Повествовательные приемы, которые использует Казаков в романе, на
первый взгляд, ведут к бессмыслице. Но, если тщательно анализировать
произведение, то обнаруживается не просто смысл, а его расширение,
наполненность объема романа глубинными смыслами.
В «Ошибке живых» мир не абсурден, просто логика его устройства и
существования иная, строящаяся на радикальной трансформации времени и
пространства. Казаков пытается преодолеть линейную организацию времени
сопряжением его с цветом, звуком, считая, вероятно, что время имеет такую
же корпускулярно-волновую природу.
Алогизм как определяющий прием поэтики романа «Ошибка живых»
позволяет создать зыбкий, неустойчивый, мерцающий мир, который является
неким переходом от реальности к призрачности, от линейного времени — к
концентрическому, от организованного пространства — к хаотическому. Но
как это не парадоксально, этот мир по-своему последователен и гармоничен.

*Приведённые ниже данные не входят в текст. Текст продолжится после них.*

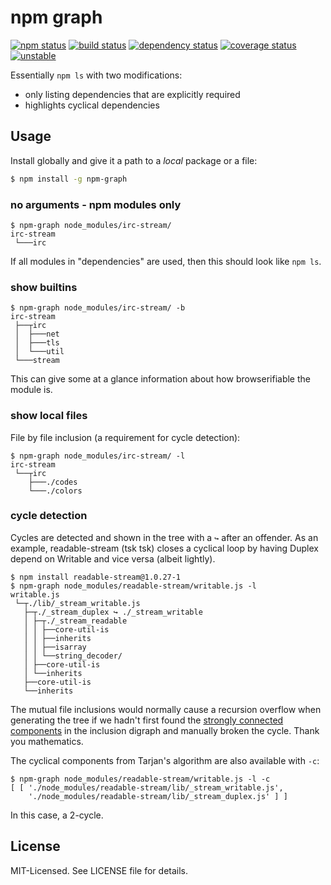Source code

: # npm graph
[![npm status](http://img.shields.io/npm/v/npm-graph.svg)](https://www.npmjs.org/package/npm-graph)
[![build status](https://secure.travis-ci.org/clux/npm-graph.svg)](http://travis-ci.org/clux/npm-graph)
[![dependency status](https://david-dm.org/clux/npm-graph.svg)](https://david-dm.org/clux/npm-graph)
[![coverage status](http://img.shields.io/coveralls/clux/npm-graph.svg)](https://coveralls.io/r/clux/npm-graph)
[![unstable](http://img.shields.io/badge/stability-unstable-E5AE13.svg)](http://nodejs.org/api/documentation.html#documentation_stability_index)

Essentially `npm ls` with two modifications:

- only listing dependencies that are explicitly required
- highlights cyclical dependencies

## Usage
Install globally and give it a path to a _local_ package or a file:

```bash
$ npm install -g npm-graph
```

### no arguments - npm modules only

```
$ npm-graph node_modules/irc-stream/
irc-stream
 └───irc
```

If all modules in "dependencies" are used, then this should look like `npm ls`.

### show builtins

```
$ npm-graph node_modules/irc-stream/ -b
irc-stream
 ├──┬irc
 │  ├───net
 │  ├───tls
 │  └───util
 └───stream
```

This can give some at a glance information about how browserifiable the module is.

### show local files
File by file inclusion (a requirement for cycle detection):

```
$ npm-graph node_modules/irc-stream/ -l
irc-stream
 └──┬irc
    ├───./codes
    └───./colors
```

### cycle detection
Cycles are detected and shown in the tree with a `↪` after an offender. As an example, readable-stream (tsk tsk) closes a cyclical loop by having Duplex depend on Writable and vice versa (albeit lightly).

```
$ npm install readable-stream@1.0.27-1
$ npm-graph node_modules/readable-stream/writable.js -l
writable.js
 └─┬./lib/_stream_writable.js
   ├─┬./_stream_duplex ↪ ./_stream_writable
   │ ├─┬./_stream_readable
   │ │ ├──core-util-is
   │ │ ├──inherits
   │ │ ├──isarray
   │ │ └──string_decoder/
   │ ├──core-util-is
   │ └──inherits
   ├──core-util-is
   └──inherits
```

The mutual file inclusions would normally cause a recursion overflow when generating the tree if we hadn't first found the [strongly connected components](https://npmjs.org/package/strongly-connected-components) in the inclusion digraph and manually broken the cycle. Thank you mathematics.

The cyclical components from Tarjan's algorithm are also available with `-c`:

```
$ npm-graph node_modules/readable-stream/writable.js -l -c
[ [ './node_modules/readable-stream/lib/_stream_writable.js',
    './node_modules/readable-stream/lib/_stream_duplex.js' ] ]
```

In this case, a 2-cycle.

## License
MIT-Licensed. See LICENSE file for details.
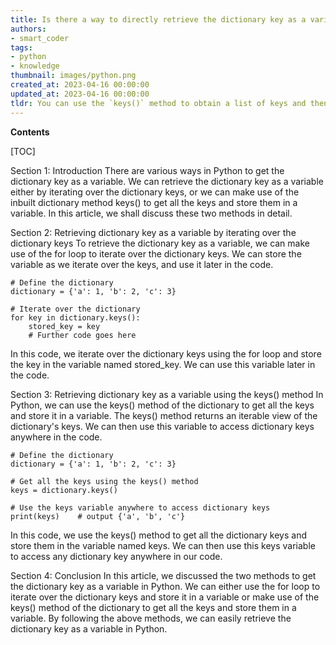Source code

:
 ```yaml
---
title: Is there a way to directly retrieve the dictionary key as a variable in Python without having to search for it through its value?
authors:
- smart_coder
tags:
- python
- knowledge
thumbnail: images/python.png
created_at: 2023-04-16 00:00:00
updated_at: 2023-04-16 00:00:00
tldr: You can use the `keys()` method to obtain a list of keys and then access them by index or iteration.
---
```


**Contents**

[TOC]

Section 1: Introduction
There are various ways in Python to get the dictionary key as a variable. We can retrieve the dictionary key as a variable either by iterating over the dictionary keys, or we can make use of the inbuilt dictionary method keys() to get all the keys and store them in a variable. In this article, we shall discuss these two methods in detail.

Section 2: Retrieving dictionary key as a variable by iterating over the dictionary keys
To retrieve the dictionary key as a variable, we can make use of the for loop to iterate over the dictionary keys. We can store the variable as we iterate over the keys, and use it later in the code.

```
# Define the dictionary
dictionary = {'a': 1, 'b': 2, 'c': 3}

# Iterate over the dictionary
for key in dictionary.keys():
    stored_key = key
    # Further code goes here
```

In this code, we iterate over the dictionary keys using the for loop and store the key in the variable named stored_key. We can use this variable later in the code.

Section 3: Retrieving dictionary key as a variable using the keys() method
In Python, we can use the keys() method of the dictionary to get all the keys and store it in a variable. The keys() method returns an iterable view of the dictionary's keys. We can then use this variable to access dictionary keys anywhere in the code.

```
# Define the dictionary
dictionary = {'a': 1, 'b': 2, 'c': 3}

# Get all the keys using the keys() method
keys = dictionary.keys()

# Use the keys variable anywhere to access dictionary keys
print(keys)    # output {'a', 'b', 'c'}
```

In this code, we use the keys() method to get all the dictionary keys and store them in the variable named keys. We can then use this keys variable to access any dictionary key anywhere in our code.

Section 4: Conclusion
In this article, we discussed the two methods to get the dictionary key as a variable in Python. We can either use the for loop to iterate over the dictionary keys and store it in a variable or make use of the keys() method of the dictionary to get all the keys and store them in a variable. By following the above methods, we can easily retrieve the dictionary key as a variable in Python.
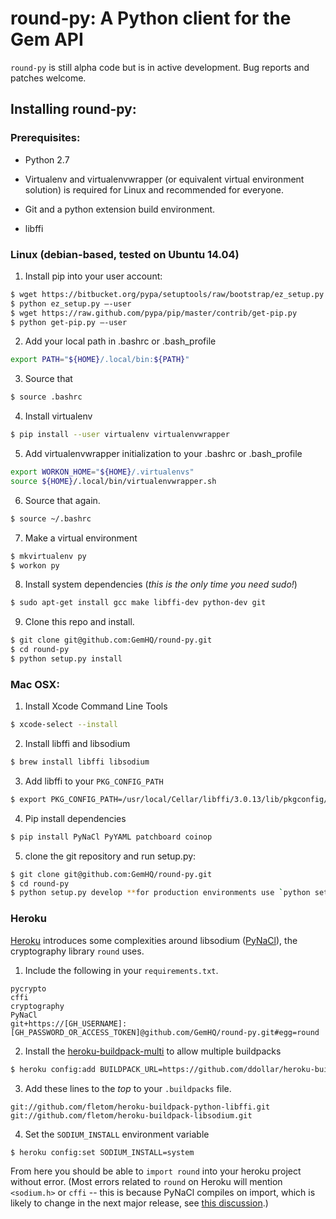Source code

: # round-py: A Python client for the Gem API


`round-py` is still alpha code but is in active development. Bug reports and
patches welcome.


## Installing round-py:

### Prerequisites:

* Python 2.7

* Virtualenv and virtualenvwrapper (or equivalent virtual environment solution) is required for Linux and recommended for everyone.

* Git and a python extension build environment.

* libffi


### Linux (debian-based, tested on Ubuntu 14.04)

1. Install pip into your user account:

  ```bash
  $ wget https://bitbucket.org/pypa/setuptools/raw/bootstrap/ez_setup.py
  $ python ez_setup.py –-user
  $ wget https://raw.github.com/pypa/pip/master/contrib/get-pip.py
  $ python get-pip.py –-user
  ```

2. Add your local path in .bashrc or .bash_profile

  ```bash
  export PATH="${HOME}/.local/bin:${PATH}"
  ```

3. Source that

  ```bash
  $ source .bashrc
  ```

4. Install virtualenv

  ```bash
  $ pip install --user virtualenv virtualenvwrapper
  ```

5. Add virtualenvwrapper initialization to your .bashrc or .bash_profile

  ```bash
  export WORKON_HOME="${HOME}/.virtualenvs"
  source ${HOME}/.local/bin/virtualenvwrapper.sh
  ```

6. Source that again.
  ```bash
  $ source ~/.bashrc
  ```

7. Make a virtual environment

  ```bash
  $ mkvirtualenv py
  $ workon py
  ```

8. Install system dependencies (*this is the only time you need sudo!*)

  ```bash
  $ sudo apt-get install gcc make libffi-dev python-dev git
  ```

9. Clone this repo and install.

  ```bash
  $ git clone git@github.com:GemHQ/round-py.git
  $ cd round-py
  $ python setup.py install
  ```

### Mac OSX:

1.  Install Xcode Command Line Tools
  ```bash
  $ xcode-select --install
  ```

2. Install libffi and libsodium
  ```bash
  $ brew install libffi libsodium
  ```

3. Add libffi to your `PKG_CONFIG_PATH`
  ```bash
  $ export PKG_CONFIG_PATH=/usr/local/Cellar/libffi/3.0.13/lib/pkgconfig/
  ```

4. Pip install dependencies
  ```bash
  $ pip install PyNaCl PyYAML patchboard coinop
  ```

5. clone the git repository and run setup.py:
  ```bash
  $ git clone git@github.com:GemHQ/round-py.git
  $ cd round-py
  $ python setup.py develop **for production environments use `python setup.py install`***
  ```

### Heroku

[Heroku](http://www.heroku.com) introduces some complexities around libsodium ([PyNaCl](https://pynacl.readthedocs.org/en/latest/)), the cryptography library `round` uses.

1. Include the following in your `requirements.txt`.
  ```
  pycrypto
  cffi
  cryptography
  PyNaCl
  git+https://[GH_USERNAME]:[GH_PASSWORD_OR_ACCESS_TOKEN]@github.com/GemHQ/round-py.git#egg=round
  ```

2. Install the [heroku-buildpack-multi](https://github.com/ddollar/heroku-buildpack-multi) to allow multiple buildpacks
  ```bash
  $ heroku config:add BUILDPACK_URL=https://github.com/ddollar/heroku-buildpack-multi.git
  ```

3. Add these lines to the *top* to your `.buildpacks` file.
  ```
  git://github.com/fletom/heroku-buildpack-python-libffi.git
  git://github.com/fletom/heroku-buildpack-libsodium.git
  ```

4. Set the `SODIUM_INSTALL` environment variable
  ```bash
  $ heroku config:set SODIUM_INSTALL=system
  ```

From here you should be able to `import round` into your heroku project without error. (Most errors related to `round` on Heroku will mention `<sodium.h>` or `cffi` -- this is because PyNaCl compiles on import, which is likely to change in the next major release, see [this discussion](https://github.com/pyca/pynacl/issues/79).)

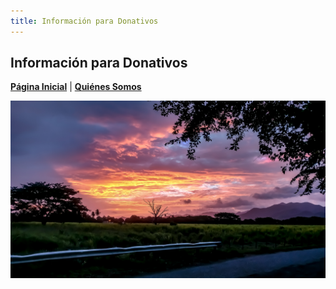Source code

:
 ```yaml
---
title: Información para Donativos 
---  
```


## Información para Donativos 

[**Página Inicial**](https://friveramariani.github.io/suresteselevanta) | [**Quiénes Somos**](https://friveramariani.github.io/suresteselevanta/about) 


<img src="images/PSX_20170809_214828.jpg" alt="hi" class="inline"/>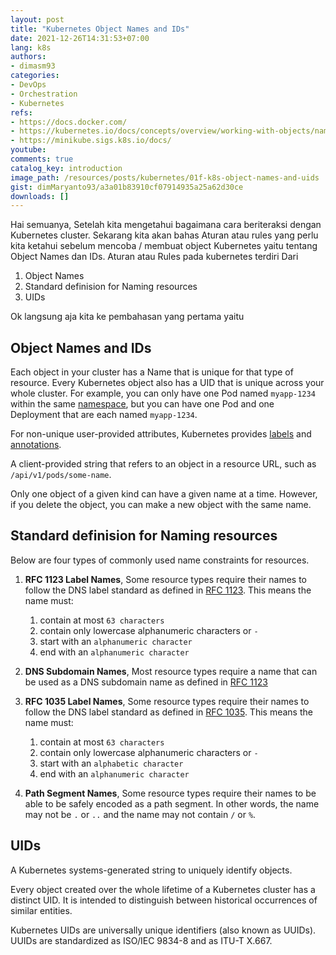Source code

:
 ```yaml
---
layout: post
title: "Kubernetes Object Names and IDs"
date: 2021-12-26T14:31:53+07:00
lang: k8s
authors:
- dimasm93
categories:
- DevOps
- Orchestration
- Kubernetes
refs: 
- https://docs.docker.com/
- https://kubernetes.io/docs/concepts/overview/working-with-objects/names/
- https://minikube.sigs.k8s.io/docs/
youtube: 
comments: true
catalog_key: introduction
image_path: /resources/posts/kubernetes/01f-k8s-object-names-and-uids
gist: dimMaryanto93/a3a01b83910cf07914935a25a62d30ce
downloads: []
---
```


Hai semuanya, Setelah kita mengetahui bagaimana cara beriteraksi dengan Kubernetes cluster. Sekarang kita akan bahas Aturan atau rules yang perlu kita ketahui sebelum mencoba / membuat object Kubernetes yaitu tentang Object Names dan IDs. Aturan atau Rules pada kubernetes terdiri Dari

1. Object Names
2. Standard definision for Naming resources
3. UIDs

Ok langsung aja kita ke pembahasan yang pertama yaitu

<!--more-->

## Object Names and IDs

Each object in your cluster has a Name that is unique for that type of resource. Every Kubernetes object also has a UID that is unique across your whole cluster. For example, you can only have one Pod named `myapp-1234` within the same [namespace](https://kubernetes.io/docs/concepts/overview/working-with-objects/namespaces/), but you can have one Pod and one Deployment that are each named `myapp-1234`.

For non-unique user-provided attributes, Kubernetes provides [labels](https://kubernetes.io/docs/concepts/overview/working-with-objects/labels/) and [annotations](https://kubernetes.io/docs/concepts/overview/working-with-objects/annotations/).

A client-provided string that refers to an object in a resource URL, such as `/api/v1/pods/some-name`.

Only one object of a given kind can have a given name at a time. However, if you delete the object, you can make a new object with the same name.

## Standard definision for Naming resources

Below are four types of commonly used name constraints for resources.

1. **RFC 1123 Label Names**, Some resource types require their names to follow the DNS label standard as defined in [RFC 1123](https://tools.ietf.org/html/rfc1123). This means the name must:
    1. contain at most `63 characters`
    2. contain only lowercase alphanumeric characters or `-`
    3. start with an `alphanumeric character`
    4. end with an `alphanumeric character`

2. **DNS Subdomain Names**, Most resource types require a name that can be used as a DNS subdomain name as defined in [RFC 1123](https://tools.ietf.org/html/rfc1123)

3. **RFC 1035 Label Names**, Some resource types require their names to follow the DNS label standard as defined in [RFC 1035](https://tools.ietf.org/html/rfc1035). This means the name must:
    1. contain at most `63 characters`
    2. contain only lowercase alphanumeric characters or `-`
    3. start with an `alphabetic character`
    4. end with an `alphanumeric character`

4. **Path Segment Names**, Some resource types require their names to be able to be safely encoded as a path segment. In other words, the name may not be `.` or `..` and the name may not contain `/` or `%`.

## UIDs

A Kubernetes systems-generated string to uniquely identify objects.

Every object created over the whole lifetime of a Kubernetes cluster has a distinct UID. It is intended to distinguish between historical occurrences of similar entities.

Kubernetes UIDs are universally unique identifiers (also known as UUIDs). UUIDs are standardized as ISO/IEC 9834-8 and as ITU-T X.667.
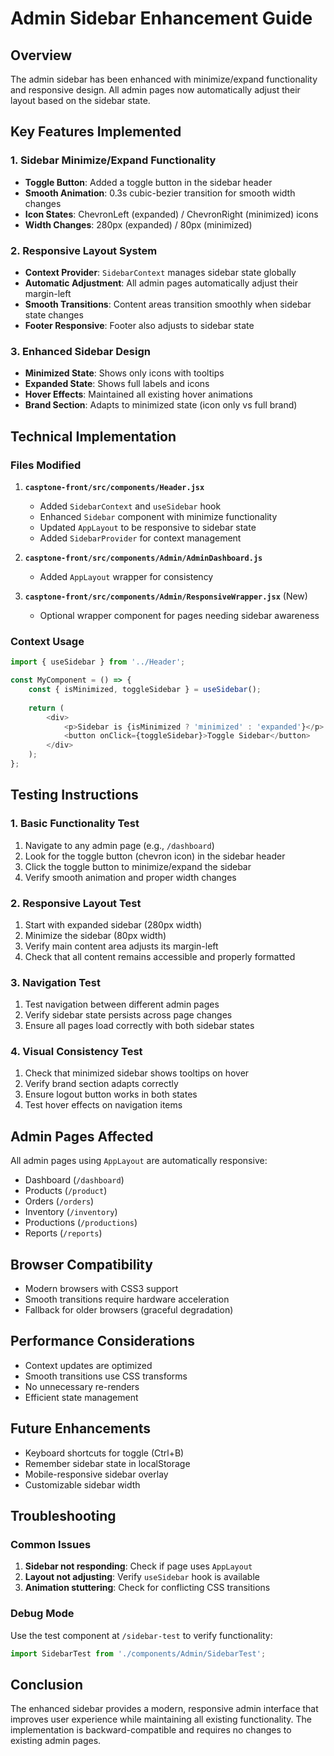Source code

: # Admin Sidebar Enhancement Guide

## Overview
The admin sidebar has been enhanced with minimize/expand functionality and responsive design. All admin pages now automatically adjust their layout based on the sidebar state.

## Key Features Implemented

### 1. Sidebar Minimize/Expand Functionality
- **Toggle Button**: Added a toggle button in the sidebar header
- **Smooth Animation**: 0.3s cubic-bezier transition for smooth width changes
- **Icon States**: ChevronLeft (expanded) / ChevronRight (minimized) icons
- **Width Changes**: 280px (expanded) / 80px (minimized)

### 2. Responsive Layout System
- **Context Provider**: `SidebarContext` manages sidebar state globally
- **Automatic Adjustment**: All admin pages automatically adjust their margin-left
- **Smooth Transitions**: Content areas transition smoothly when sidebar state changes
- **Footer Responsive**: Footer also adjusts to sidebar state

### 3. Enhanced Sidebar Design
- **Minimized State**: Shows only icons with tooltips
- **Expanded State**: Shows full labels and icons
- **Hover Effects**: Maintained all existing hover animations
- **Brand Section**: Adapts to minimized state (icon only vs full brand)

## Technical Implementation

### Files Modified
1. **`casptone-front/src/components/Header.jsx`**
   - Added `SidebarContext` and `useSidebar` hook
   - Enhanced `Sidebar` component with minimize functionality
   - Updated `AppLayout` to be responsive to sidebar state
   - Added `SidebarProvider` for context management

2. **`casptone-front/src/components/Admin/AdminDashboard.js`**
   - Added `AppLayout` wrapper for consistency

3. **`casptone-front/src/components/Admin/ResponsiveWrapper.jsx`** (New)
   - Optional wrapper component for pages needing sidebar awareness

### Context Usage
```javascript
import { useSidebar } from '../Header';

const MyComponent = () => {
    const { isMinimized, toggleSidebar } = useSidebar();
    
    return (
        <div>
            <p>Sidebar is {isMinimized ? 'minimized' : 'expanded'}</p>
            <button onClick={toggleSidebar}>Toggle Sidebar</button>
        </div>
    );
};
```

## Testing Instructions

### 1. Basic Functionality Test
1. Navigate to any admin page (e.g., `/dashboard`)
2. Look for the toggle button (chevron icon) in the sidebar header
3. Click the toggle button to minimize/expand the sidebar
4. Verify smooth animation and proper width changes

### 2. Responsive Layout Test
1. Start with expanded sidebar (280px width)
2. Minimize the sidebar (80px width)
3. Verify main content area adjusts its margin-left
4. Check that all content remains accessible and properly formatted

### 3. Navigation Test
1. Test navigation between different admin pages
2. Verify sidebar state persists across page changes
3. Ensure all pages load correctly with both sidebar states

### 4. Visual Consistency Test
1. Check that minimized sidebar shows tooltips on hover
2. Verify brand section adapts correctly
3. Ensure logout button works in both states
4. Test hover effects on navigation items

## Admin Pages Affected
All admin pages using `AppLayout` are automatically responsive:
- Dashboard (`/dashboard`)
- Products (`/product`)
- Orders (`/orders`)
- Inventory (`/inventory`)
- Productions (`/productions`)
- Reports (`/reports`)

## Browser Compatibility
- Modern browsers with CSS3 support
- Smooth transitions require hardware acceleration
- Fallback for older browsers (graceful degradation)

## Performance Considerations
- Context updates are optimized
- Smooth transitions use CSS transforms
- No unnecessary re-renders
- Efficient state management

## Future Enhancements
- Keyboard shortcuts for toggle (Ctrl+B)
- Remember sidebar state in localStorage
- Mobile-responsive sidebar overlay
- Customizable sidebar width

## Troubleshooting

### Common Issues
1. **Sidebar not responding**: Check if page uses `AppLayout`
2. **Layout not adjusting**: Verify `useSidebar` hook is available
3. **Animation stuttering**: Check for conflicting CSS transitions

### Debug Mode
Use the test component at `/sidebar-test` to verify functionality:
```javascript
import SidebarTest from './components/Admin/SidebarTest';
```

## Conclusion
The enhanced sidebar provides a modern, responsive admin interface that improves user experience while maintaining all existing functionality. The implementation is backward-compatible and requires no changes to existing admin pages.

Особое место в творчестве В. Казакова занимает драма. Те немногие
исследователи, которые обращались к драмам В. Казакова, относят их, как
правило, к абсурдистским. Но в европейскую драму абсурда В. Казаков
вписывается с оговорками.
Поэтика традиционной драмы абсурда основана на философии
экзистенциализма, на абсурде как мироощущении и абсурде как приеме,
выражающемся в разрыве языковых логических связей. Если обратить
внимание на историю драмы абсурда, у истоков которой стояли обэриуты, то
не трудно заметить, что возникла она как реакция на несвободу —
политическую, творческую, что ее эстетика была формой отрицания
устоявшегося способа существования. В. Казаков ничего не отрицает. Скорее
он скептически относится к миру, к познанию, к общепринятым законам
мышления. Его произведения наполнены экзистенциальной тоской бытия
человека в бессвязном мире, раздробленном времени.
Мир В. Казакова создан по законам субъективного мышления. Его
алогизмы отражают процессы, которые происходят в сознании при рождении
мысли и ее словесном оформлении. Это мир нереальной реальности,
субъективной логики, где нет упорядоченности и иерархичности. Здесь все
сополагаемо со всем, потому здесь царит хаос, случай. Отсутствие
возможности коммуникации, понимания между людьми, отчуждение,
составляющее основной нерв европейской абсурдистской драмы,
констатируется в тексте драм В. Казакова, но их интенция — преодоление
непонимания путем уплотнения, овеществления слова, придания ему
онтологического статуса.
Важным мотивом драмы абсурда является проблема идентификации
человека. Невозможность самоидентификации, распад, размывание личности
характерны и для творений В. Казакова. Его персонажи не имеют лиц,
характеров, даже масок. В пьесе «Врата» единственно существующий
Витковский отождествляет себя то со сценой, то с Витковским 1-ым, то с
Витковским 2-ым, то с «другими», то с призраком. Происходит редукция
личности вплоть до полного ее исчезновения. В «Окнах» 3-ий гость
«остановился в недоумении, не зная, кем ...быть: пятым или седьмым?» [1:
161], 1-ый гость говорит: «Странно, я не Хвиюзов», 4-ый — «Разрешите
представиться! Не знаю своего имени». О хозяйке дома говорят: «Так что же
женщина, она все еще кто?» [1: 166 — 167]. В пьесе «Отражения» персонажи
ощущают большую реальность своих зеркальных отражений, чем свою
собственную. Они теряют себя и в буквальном, и в переносном смысле.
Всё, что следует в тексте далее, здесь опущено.